(Stored data entries)
★ ★ ★ ★

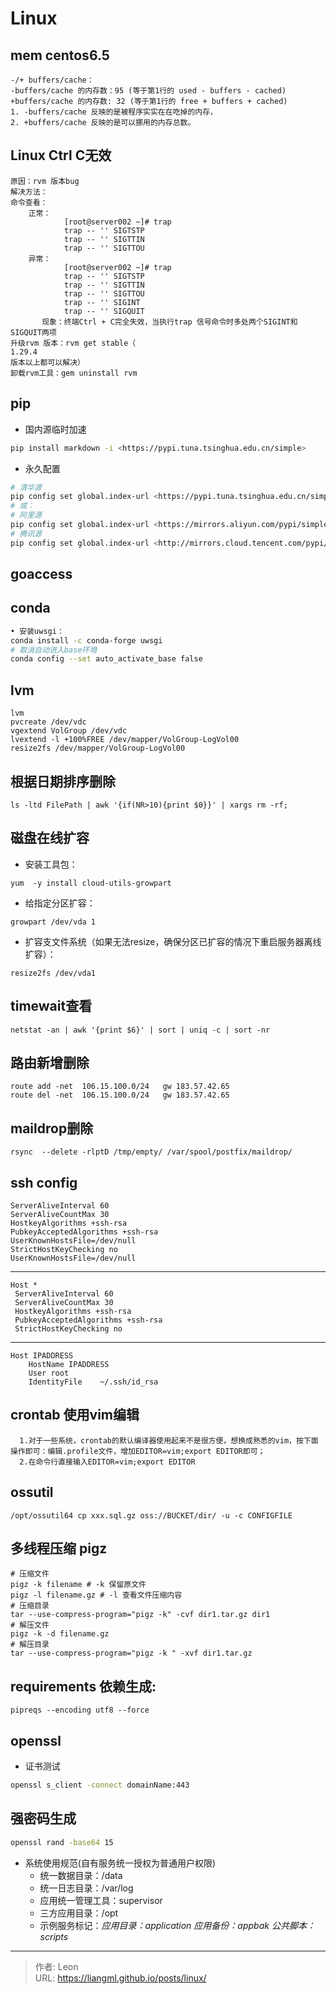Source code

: # Linux


## mem centos6.5
```text
-/+ buffers/cache：
-buffers/cache 的内存数：95 (等于第1行的 used - buffers - cached)
+buffers/cache 的内存数: 32 (等于第1行的 free + buffers + cached)
1. -buffers/cache 反映的是被程序实实在在吃掉的内存，
2. +buffers/cache 反映的是可以挪用的内存总数。
```
## Linux Ctrl C无效
```text
原因：rvm 版本bug
解决方法：
命令查看：
    正常：
            [root@server002 ~]# trap
            trap -- '' SIGTSTP
            trap -- '' SIGTTIN
            trap -- '' SIGTTOU
    异常：
            [root@server002 ~]# trap
            trap -- '' SIGTSTP
            trap -- '' SIGTTIN
            trap -- '' SIGTTOU
            trap -- '' SIGINT
            trap -- '' SIGQUIT
       现象：终端Ctrl + C完全失效，当执行trap 信号命令时多处两个SIGINT和SIGQUIT两项
升级rvm 版本：rvm get stable（
1.29.4
版本以上都可以解决）
卸载rvm工具：gem uninstall rvm
```
## pip
+ 国内源临时加速
```bash
pip install markdown -i <https://pypi.tuna.tsinghua.edu.cn/simple>
```
+ 永久配置
```bash
# 清华源
pip config set global.index-url <https://pypi.tuna.tsinghua.edu.cn/simple>
# 或：
# 阿里源
pip config set global.index-url <https://mirrors.aliyun.com/pypi/simple/>
# 腾讯源
pip config set global.index-url <http://mirrors.cloud.tencent.com/pypi/simple>
```
## goaccess
## conda
```bash
• 安装uwsgi：
conda install -c conda-forge uwsgi
# 取消自动进入base环境
conda config --set auto_activate_base false
```
## lvm
```plain
lvm
pvcreate /dev/vdc
vgextend VolGroup /dev/vdc
lvextend -l +100%FREE /dev/mapper/VolGroup-LogVol00
resize2fs /dev/mapper/VolGroup-LogVol00
```
## 根据日期排序删除
```plain
ls -ltd FilePath | awk '{if(NR>10){print $0}}' | xargs rm -rf;
```
## 磁盘在线扩容
* 安装工具包：
```shell
yum  -y install cloud-utils-growpart
```
* 给指定分区扩容：
```shell
growpart /dev/vda 1
```
* 扩容支文件系统（如果无法resize，确保分区已扩容的情况下重启服务器离线扩容）：

```shell
resize2fs /dev/vda1
```
## timewait查看

```plain
netstat -an | awk '{print $6}' | sort | uniq -c | sort -nr
```
## 路由新增删除
```plain
route add -net  106.15.100.0/24   gw 183.57.42.65
route del -net  106.15.100.0/24   gw 183.57.42.65
```
## maildrop删除

```shell
rsync  --delete -rlptD /tmp/empty/ /var/spool/postfix/maildrop/
```
## ssh config
```plain
ServerAliveInterval 60
ServerAliveCountMax 30
HostkeyAlgorithms +ssh-rsa
PubkeyAcceptedAlgorithms +ssh-rsa
UserKnownHostsFile=/dev/null
StrictHostKeyChecking no
UserKnownHostsFile=/dev/null
```
---
```plain
Host *
 ServerAliveInterval 60
 ServerAliveCountMax 30
 HostkeyAlgorithms +ssh-rsa
 PubkeyAcceptedAlgorithms +ssh-rsa
 StrictHostKeyChecking no
```
---
```text
Host IPADDRESS
    HostName IPADDRESS
    User root
    IdentityFile    ~/.ssh/id_rsa
```
## crontab 使用vim编辑

```plain
  1.对于一些系统，crontab的默认编译器使用起来不是很方便，想换成熟悉的vim，按下面操作即可：编辑.profile文件，增加EDITOR=vim;export EDITOR即可；
  2.在命令行直接输入EDITOR=vim;export EDITOR
```
##  ossutil
```plain
/opt/ossutil64 cp xxx.sql.gz oss://BUCKET/dir/ -u -c CONFIGFILE
```
## 多线程压缩 pigz

```plain
# 压缩文件
pigz -k filename # -k 保留原文件
pigz -l filename.gz # -l 查看文件压缩内容
# 压缩目录
tar --use-compress-program="pigz -k" -cvf dir1.tar.gz dir1
# 解压文件
pigz -k -d filename.gz
# 解压目录
tar --use-compress-program="pigz -k " -xvf dir1.tar.gz
```



## requirements 依赖生成: 
```shell
pipreqs --encoding utf8 --force
```

## openssl
+ 证书测试

```bash
openssl s_client -connect domainName:443
```

## 强密码生成

```bash
openssl rand -base64 15
```
* 系统使用规范(自有服务统一授权为普通用户权限)
    * 统一数据目录：/data
    * 统一日志目录：/var/log
    * 应用统一管理工具：supervisor
    * 三方应用目录：/opt
    * 示例服务标记：_应用目录：application 应用备份：appbak 公共脚本：scripts_

---

> 作者: Leon  
> URL: https://liangml.github.io/posts/linux/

★ ★ ★ ★

Exercise aim
All of the records above must be copied exactly, except for the pictures.

The answer
Source code

: # Linux


## mem centos6.5
```text
-/+ buffers/cache：
-buffers/cache 的内存数：95 (等于第1行的 used - buffers - cached)
+buffers/cache 的内存数: 32 (等于第1行的 free + buffers + cached)
1. -buffers/cache 反映的是被程序实实在在吃掉的内存，
2. +buffers/cache 反映的是可以挪用的内存总数。
```
## Linux Ctrl C无效
```text
原因：rvm 版本bug
解决方法：
命令查看：
    正常：
            [root@server002 ~]# trap
            trap -- '' SIGTSTP
            trap -- '' SIGTTIN
            trap -- '' SIGTTOU
    异常：
            [root@server002 ~]# trap
            trap -- '' SIGTSTP
            trap -- '' SIGTTIN
            trap -- '' SIGTTOU
            trap -- '' SIGINT
            trap -- '' SIGQUIT
       现象：终端Ctrl + C完全失效，当执行trap 信号命令时多处两个SIGINT和SIGQUIT两项
升级rvm 版本：rvm get stable（
1.29.4
版本以上都可以解决）
卸载rvm工具：gem uninstall rvm
```
## pip
+ 国内源临时加速
```bash
pip install markdown -i <https://pypi.tuna.tsinghua.edu.cn/simple>
```
+ 永久配置
```bash
# 清华源
pip config set global.index-url <https://pypi.tuna.tsinghua.edu.cn/simple>
# 或：
# 阿里源
pip config set global.index-url <https://mirrors.aliyun.com/pypi/simple/>
# 腾讯源
pip config set global.index-url <http://mirrors.cloud.tencent.com/pypi/simple>
```
## goaccess
## conda
```bash
• 安装uwsgi：
conda install -c conda-forge uwsgi
# 取消自动进入base环境
conda config --set auto_activate_base false
```
## lvm
```plain
lvm
pvcreate /dev/vdc
vgextend VolGroup /dev/vdc
lvextend -l +100%FREE /dev/mapper/VolGroup-LogVol00
resize2fs /dev/mapper/VolGroup-LogVol00
```
## 根据日期排序删除
```plain
ls -ltd FilePath | awk '{if(NR>10){print $0}}' | xargs rm -rf;
```
## 磁盘在线扩容
* 安装工具包：
```shell
yum  -y install cloud-utils-growpart
```
* 给指定分区扩容：
```shell
growpart /dev/vda 1
```
* 扩容支文件系统（如果无法resize，确保分区已扩容的情况下重启服务器离线扩容）：

```shell
resize2fs /dev/vda1
```
## timewait查看

```plain
netstat -an | awk '{print $6}' | sort | uniq -c | sort -nr
```
## 路由新增删除
```plain
route add -net  106.15.100.0/24   gw 183.57.42.65
route del -net  106.15.100.0/24   gw 183.57.42.65
```
## maildrop删除

```shell
rsync  --delete -rlptD /tmp/empty/ /var/spool/postfix/maildrop/
```
## ssh config
```plain
ServerAliveInterval 60
ServerAliveCountMax 30
HostkeyAlgorithms +ssh-rsa
PubkeyAcceptedAlgorithms +ssh-rsa
UserKnownHostsFile=/dev/null
StrictHostKeyChecking no
UserKnownHostsFile=/dev/null
```
---
```plain
Host *
 ServerAliveInterval 60
 ServerAliveCountMax 30
 HostkeyAlgorithms +ssh-rsa
 PubkeyAcceptedAlgorithms +ssh-rsa
 StrictHostKeyChecking no
```
---
```text
Host IPADDRESS
    HostName IPADDRESS
    User root
    IdentityFile    ~/.ssh/id_rsa
```
## crontab 使用vim编辑

```plain
  1.对于一些系统，crontab的默认编译器使用起来不是很方便，想换成熟悉的vim，按下面操作即可：编辑.profile文件，增加EDITOR=vim;export EDITOR即可；
  2.在命令行直接输入EDITOR=vim;export EDITOR
```
##  ossutil
```plain
/opt/ossutil64 cp xxx.sql.gz oss://BUCKET/dir/ -u -c CONFIGFILE
```
## 多线程压缩 pigz

```plain
# 压缩文件
pigz -k filename # -k 保留原文件
pigz -l filename.gz # -l 查看文件压缩内容
# 压缩目录
tar --use-compress-program="pigz -k" -cvf dir1.tar.gz dir1
# 解压文件
pigz -k -d filename.gz
# 解压目录
tar --use-compress-program="pigz -k " -xvf dir1.tar.gz
```



## requirements 依赖生成: 
```shell
pipreqs --encoding utf8 --force
```

## openssl
+ 证书测试

```bash
openssl s_client -connect domainName:443
```

## 强密码生成

```bash
openssl rand -base64 15
```
* 系统使用规范(自有服务统一授权为普通用户权限)
    * 统一数据目录：/data
    * 统一日志目录：/var/log
    * 应用统一管理工具：supervisor
    * 三方应用目录：/opt
    * 示例服务标记：_应用目录：application 应用备份：appbak 公共脚本：scripts_

---

> 作者: Leon  
> URL: https://liangml.github.io/posts/linux/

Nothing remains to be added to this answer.